(Exercise prompt)
For this exercise, write out exactly the lines of the material from the one containing "### Things I code with" through the end, both ends included, and nothing more.

- - -

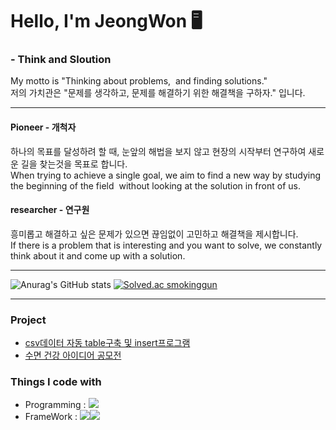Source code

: # Hello, I'm JeongWon 🖥

### - Think and Sloution
<p>My motto is "Thinking about problems, 
and finding solutions."
<br>
저의 가치관은 "문제를 생각하고,
문제를 해결하기 위한 해결책을 구하자." 입니다.</p>

<hr>

#### Pioneer - 개척자
<p>하나의 목표를 달성하려 할 때, 눈앞의 해법을 보지 않고 현장의 시작부터 연구하여 새로운 길을 찾는것을 목표로 합니다.
<br> When trying to achieve a single goal, we aim to find a new way by studying the beginning of the field 
without looking at the solution in front of us.</p>

#### researcher - 연구원
<p>흥미롭고 해결하고 싶은 문제가 있으면 끊임없이 고민하고 해결책을 제시합니다.
<br> If there is a problem that is interesting and you want to solve, we constantly think about it and come up with a solution.</p>

<hr>

![Anurag's GitHub stats](https://github-readme-stats.vercel.app/api?username=PJO2004&show_icons=true&theme=radical)
[![Solved.ac
smokinggun](http://mazassumnida.wtf/api/v2/generate_badge?boj=smokinggun)](https://solved.ac/smokinggun)

<hr>

### Project
- [csv데이터 자동 table구축 및 insert프로그램](https://github.com/PJO2004/CSVfile_upload)
- [수면 건강 아이디어 공모전](https://github.com/PJO2004/sleep_tech)

### Things I code with
- Programming : <img src="https://img.shields.io/badge/Python-3776AB?style=for-the-badge&logo=Python&logoColor=white">
- FrameWork : <img src="https://img.shields.io/badge/FastAPI-009688?style=for-the-badge&logo=Fastapi&logoColor=white"><img src="https://img.shields.io/badge/Pandas-150458?style=for-the-badge&logo=pandas&logoColor=white">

- - -

(Written answer)
### Things I code with
- Programming : <img src="https://img.shields.io/badge/Python-3776AB?style=for-the-badge&logo=Python&logoColor=white">
- FrameWork : <img src="https://img.shields.io/badge/FastAPI-009688?style=for-the-badge&logo=Fastapi&logoColor=white"><img src="https://img.shields.io/badge/Pandas-150458?style=for-the-badge&logo=pandas&logoColor=white">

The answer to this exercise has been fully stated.